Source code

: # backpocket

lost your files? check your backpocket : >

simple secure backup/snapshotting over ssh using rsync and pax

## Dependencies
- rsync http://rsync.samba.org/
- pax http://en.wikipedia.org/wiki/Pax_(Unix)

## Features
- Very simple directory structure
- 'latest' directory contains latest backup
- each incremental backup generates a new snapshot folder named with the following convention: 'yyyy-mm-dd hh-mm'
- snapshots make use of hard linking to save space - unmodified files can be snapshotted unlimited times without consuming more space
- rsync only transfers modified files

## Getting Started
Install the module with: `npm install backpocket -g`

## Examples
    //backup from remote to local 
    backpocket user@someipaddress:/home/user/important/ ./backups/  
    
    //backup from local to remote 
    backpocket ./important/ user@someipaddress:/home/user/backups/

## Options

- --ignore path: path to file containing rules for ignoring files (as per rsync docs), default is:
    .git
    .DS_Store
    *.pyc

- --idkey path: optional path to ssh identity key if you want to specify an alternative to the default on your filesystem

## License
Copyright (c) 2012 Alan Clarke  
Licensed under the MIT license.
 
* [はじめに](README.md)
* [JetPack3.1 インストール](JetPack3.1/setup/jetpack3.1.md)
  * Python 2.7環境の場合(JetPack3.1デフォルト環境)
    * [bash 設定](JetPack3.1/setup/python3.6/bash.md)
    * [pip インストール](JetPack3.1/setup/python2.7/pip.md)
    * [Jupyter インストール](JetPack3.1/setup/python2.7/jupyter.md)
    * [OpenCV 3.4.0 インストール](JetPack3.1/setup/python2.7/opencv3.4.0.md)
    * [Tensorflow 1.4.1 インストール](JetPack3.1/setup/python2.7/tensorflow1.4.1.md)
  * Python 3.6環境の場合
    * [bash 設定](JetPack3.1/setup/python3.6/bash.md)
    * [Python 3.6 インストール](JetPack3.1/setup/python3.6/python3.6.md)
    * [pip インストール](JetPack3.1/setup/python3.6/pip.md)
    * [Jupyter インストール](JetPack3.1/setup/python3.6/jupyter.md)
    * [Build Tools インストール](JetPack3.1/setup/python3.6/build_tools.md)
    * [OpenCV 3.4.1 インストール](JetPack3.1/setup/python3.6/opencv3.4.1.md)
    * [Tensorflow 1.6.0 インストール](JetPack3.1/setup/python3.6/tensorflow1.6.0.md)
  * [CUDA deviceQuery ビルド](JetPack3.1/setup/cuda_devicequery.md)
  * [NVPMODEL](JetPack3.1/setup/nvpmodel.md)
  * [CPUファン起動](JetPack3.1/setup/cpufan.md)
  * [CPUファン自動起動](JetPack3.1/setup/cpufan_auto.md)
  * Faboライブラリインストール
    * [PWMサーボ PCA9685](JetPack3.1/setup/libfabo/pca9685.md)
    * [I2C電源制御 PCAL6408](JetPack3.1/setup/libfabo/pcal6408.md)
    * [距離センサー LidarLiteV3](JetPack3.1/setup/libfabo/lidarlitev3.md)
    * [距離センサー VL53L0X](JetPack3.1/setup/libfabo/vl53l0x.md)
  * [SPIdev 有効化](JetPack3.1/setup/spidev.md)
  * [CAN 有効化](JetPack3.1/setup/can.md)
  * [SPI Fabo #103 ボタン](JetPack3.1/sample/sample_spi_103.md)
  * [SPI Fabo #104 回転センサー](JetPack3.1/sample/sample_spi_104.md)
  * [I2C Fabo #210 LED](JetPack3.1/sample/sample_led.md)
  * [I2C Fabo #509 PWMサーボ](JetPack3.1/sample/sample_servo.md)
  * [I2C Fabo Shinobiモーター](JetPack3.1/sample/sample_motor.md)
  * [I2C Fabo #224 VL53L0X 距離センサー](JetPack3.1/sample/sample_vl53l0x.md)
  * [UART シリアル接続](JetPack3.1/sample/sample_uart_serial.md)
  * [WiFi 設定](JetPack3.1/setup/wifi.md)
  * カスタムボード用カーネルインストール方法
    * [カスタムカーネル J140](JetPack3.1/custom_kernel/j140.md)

###

#### Prompt
Go through the records above and copy every line with the word "home".

#### Solution below
    backpocket user@someipaddress:/home/user/important/ ./backups/  
    backpocket ./important/ user@someipaddress:/home/user/backups/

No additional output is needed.